In recent study by Horen (2010), the author for the first time touched on a controversial topic of effectiveness of copycat products.

Copycat products are imitations of the original product, in all sorts of ways, as for example, color, design and packaging. They are not counterfeits, as counterfeits are outright copies, which claim to be the originals.

The first thing on everyone’s mind are the legal issues. However, I picked up some figures from the article itself to back up that this business model is not only morally justifiable, but that it is actually popular:

– National survey in US’s supermarkets showed that half of the store products imitate the leading brand package, in at least their color, size or shape (Scott-Mortan, and Zettelmeyer, 2004);
– Outright package imitation occurs in 1/3 of 75 consumer packaged good categories (Sayman, Hoch, and Raju, 2002).

However be aware!:

– Trademark transgression was estimated to be of 512$ billion in 2004 (Zaichkowsky, 2006).

So whats makes a copycat product effective? The findings of the present study point out to the idea that feature based copycats (e.i., logo, brand name or packaging – e.g., cow looking left in Milka) are much more popular (and more legally persecuted) than the theme based copycats (e.i., the general feel of the product – e.g., Mountain freshness of chocolate Milka).

However, in practice, when it comes to choosing products, the consumer is likely identify theme based copycats as more attractive, than feature based copycats, due to general good unidentifiable feeling produced originated from the original product, while not being able to point out the source of that good feeling (due to probable confusion).

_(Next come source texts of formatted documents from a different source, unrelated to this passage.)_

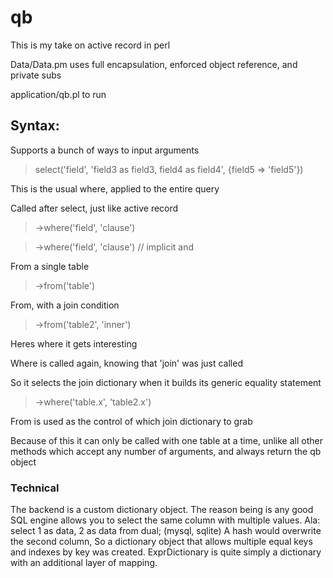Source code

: # qb

This is my take on active record in perl

Data/Data.pm uses full encapsulation, enforced object reference, and private subs

application/qb.pl to run

## Syntax:

Supports a bunch of ways to input arguments
> select('field', 'field3 as field3, field4 as field4', {field5 => 'field5'})

This is the usual where, applied to the entire query

Called after select, just like active record
> ->where('field', 'clause')

> ->where('field', 'clause') // implicit and

From a single table
> ->from('table')

From, with a join condition
> ->from('table2', 'inner')

Heres where it gets interesting

Where is called again, knowing that 'join' was just called

So it selects the join dictionary when it builds its generic equality statement
> ->where('table.x', 'table2.x')

From is used as the control of which join dictionary to grab

Because of this it can only be called with one table at a time, unlike all other methods which accept any number of arguments, and always return the qb object

### Technical
The backend is a custom dictionary object. The reason being is any good SQL engine allows you to select the same column with multiple values.
Ala: select 1 as data, 2 as data from dual; (mysql, sqlite)
A hash would overwrite the second column,
So a dictionary object that allows multiple equal keys and indexes by key was created.
ExprDictionary is quite simply a dictionary with an additional layer of mapping.
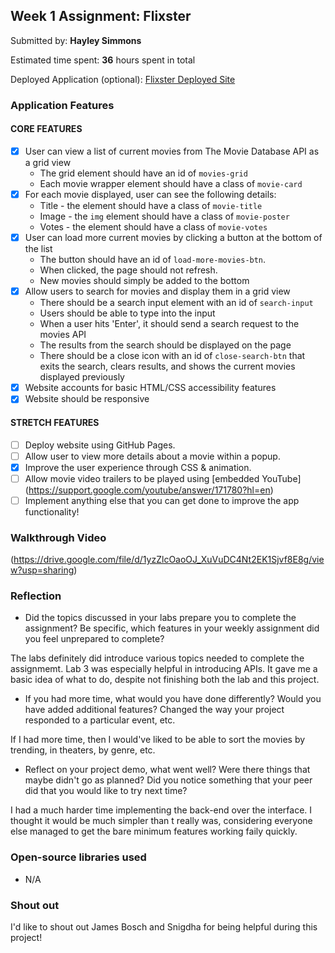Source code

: ## Week 1 Assignment: Flixster

Submitted by: **Hayley Simmons**

Estimated time spent: **36** hours spent in total

Deployed Application (optional): [Flixster Deployed Site](https://hayley-elise.github.io/Flixster/)

### Application Features

#### CORE FEATURES

- [X] User can view a list of current movies from The Movie Database API as a grid view
  - The grid element should have an id of `movies-grid`
  - Each movie wrapper element should have a class of `movie-card`
- [X] For each movie displayed, user can see the following details:
  - Title - the element should have a class of `movie-title`
  - Image - the `img` element should have a class of `movie-poster`
  - Votes - the element should have a class of `movie-votes`
- [X] User can load more current movies by clicking a button at the bottom of the list
  - The button should have an id of `load-more-movies-btn`.
  - When clicked, the page should not refresh.
  - New movies should simply be added to the bottom
- [X] Allow users to search for movies and display them in a grid view
  - There should be a search input element with an id of `search-input`
  - Users should be able to type into the input
  - When a user hits 'Enter', it should send a search request to the movies API
  - The results from the search should be displayed on the page
  - There should be a close icon with an id of `close-search-btn` that exits the search, clears results, and shows the current movies displayed previously
- [X] Website accounts for basic HTML/CSS accessibility features
- [X] Website should be responsive

#### STRETCH FEATURES

- [ ] Deploy website using GitHub Pages. 
- [ ] Allow user to view more details about a movie within a popup.
- [X] Improve the user experience through CSS & animation.
- [ ] Allow movie video trailers to be played using [embedded YouTube] (https://support.google.com/youtube/answer/171780?hl=en)
- [ ] Implement anything else that you can get done to improve the app functionality!

### Walkthrough Video

(https://drive.google.com/file/d/1yzZlcOaoOJ_XuVuDC4Nt2EK1Sjvf8E8g/view?usp=sharing)

### Reflection

* Did the topics discussed in your labs prepare you to complete the assignment? Be specific, which features in your weekly assignment did you feel unprepared to complete?

The labs definitely did introduce various topics needed to complete the assignmemt. Lab 3 was especially helpful in introducing APIs. It gave me a basic idea of what to do, despite not finishing both the lab and this project. 

* If you had more time, what would you have done differently? Would you have added additional features? Changed the way your project responded to a particular event, etc.
  
If I had more time, then I would've liked to be able to sort the movies by trending, in theaters, by genre, etc.

* Reflect on your project demo, what went well? Were there things that maybe didn't go as planned? Did you notice something that your peer did that you would like to try next time?

I had a much harder time implementing the back-end over the interface. I thought it would be much simpler than t really was, considering everyone else managed to get the bare minimum features working faily quickly. 

### Open-source libraries used

- N/A

### Shout out

I'd like to shout out James Bosch and Snigdha for being helpful during this project!

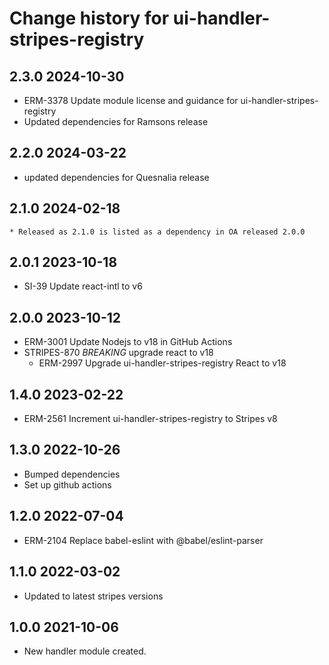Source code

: # Change history for ui-handler-stripes-registry

## 2.3.0 2024-10-30
  * ERM-3378 Update module license and guidance for ui-handler-stripes-registry
  * Updated dependencies for Ramsons release

## 2.2.0 2024-03-22
  * updated dependencies for Quesnalia release

## 2.1.0 2024-02-18
	* Released as 2.1.0 is listed as a dependency in OA released 2.0.0

## 2.0.1 2023-10-18
  * SI-39 Update react-intl to v6

## 2.0.0 2023-10-12
  * ERM-3001 Update Nodejs to v18 in GitHub Actions
  * STRIPES-870 *BREAKING* upgrade react to v18
    * ERM-2997 Upgrade ui-handler-stripes-registry React to v18

## 1.4.0 2023-02-22
* ERM-2561 Increment ui-handler-stripes-registry to Stripes v8

## 1.3.0 2022-10-26
* Bumped dependencies
* Set up github actions

## 1.2.0 2022-07-04
* ERM-2104 Replace babel-eslint with @babel/eslint-parser

## 1.1.0 2022-03-02
* Updated to latest stripes versions
## 1.0.0 2021-10-06
 *  New handler module created.

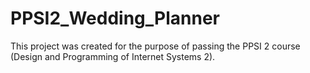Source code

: # PPSI2_Wedding_Planner
This project was created for the purpose of passing the PPSI 2 course (Design and Programming of Internet Systems 2).
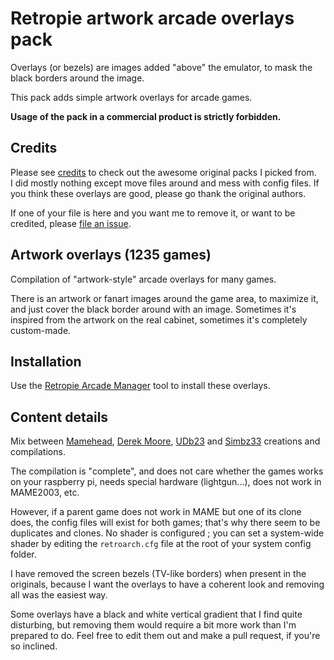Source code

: # Retropie artwork arcade overlays pack

Overlays (or bezels) are images added "above" the emulator, to mask the black borders around the image.

This pack adds simple artwork overlays for arcade games.

**Usage of the pack in a commercial product is strictly forbidden.**

## Credits

Please see [credits](CREDITS.md) to check out the awesome original packs I picked from.  
I did mostly nothing except move files around and mess with config files. If you think these overlays are good, please go thank the original authors.

If one of your file is here and you want me to remove it, or want to be credited, please [file an issue](https://github.com/cosmo0/retropie-arcade-overlays/issues).

## Artwork overlays (1235 games)

Compilation of "artwork-style" arcade overlays for many games.

There is an artwork or fanart images around the game area, to maximize it, and just cover the black border around with an image. Sometimes it's inspired from the artwork on the real cabinet, sometimes it's completely custom-made.

## Installation

Use the [Retropie Arcade Manager](https://github.com/cosmo0/retropie-arcade-manager/) tool to install these overlays.

## Content details

Mix between [Mamehead](https://forums.libretro.com/t/arcade-overlays/4084/284), [Derek Moore](https://www.youtube.com/user/oldstarscream), [UDb23](https://github.com/UDb23/rpie-ovl) and [Simbz33](https://github.com/simbz33/retropie-overlay) creations and compilations.

The compilation is "complete", and does not care whether the games works on your raspberry pi, needs special hardware (lightgun...), does not work in MAME2003, etc.

However, if a parent game does not work in MAME but one of its clone does, the config files will exist for both games; that's why there seem to be duplicates and clones.
No shader is configured ; you can set a system-wide shader by editing the `retroarch.cfg` file at the root of your system config folder.

I have removed the screen bezels (TV-like borders) when present in the originals, because I want the overlays to have a coherent look and removing all was the easiest way.

Some overlays have a black and white vertical gradient that I find quite disturbing, but removing them would require a bit more work than I'm prepared to do. Feel free to edit them out and make a pull request, if you're so inclined.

Now, theory to the side, how is it relevant for business? Well, everybody says “don’t invent the wheel”, and most of us don’t. This to say, that while we are all creative, we all copy someone’s ideas to a certain extent. This is just a business reality! Good ideas are being picked up and explored all the time. Everyone does it, but my point is to know how to do it “right”.

Reference list:
Horen, F. v. (2010) “Breaking the mould on copycats: what makes product imitation strategies successful?” CentER Distribution Series: Tilburg.
Zaichkowsky, J.L. (2006) “The psychology behind trademark infringement and counterfeiting”. New Jersey: Lawrence Erlbaum Associates, Inc.
Sayman, S., Hoch, S.J., and Raju, J.S. (2002) “Positioning of the store brands.” Marketing Science, 21 (4), 378-397.
Scott-Mortan, F., and Zettelmeyer, F. (2004) “The strategic positioning of the brand in retailer-manufacturer negotiations.” Review of Industrial Organization, 24 (2), 161-194.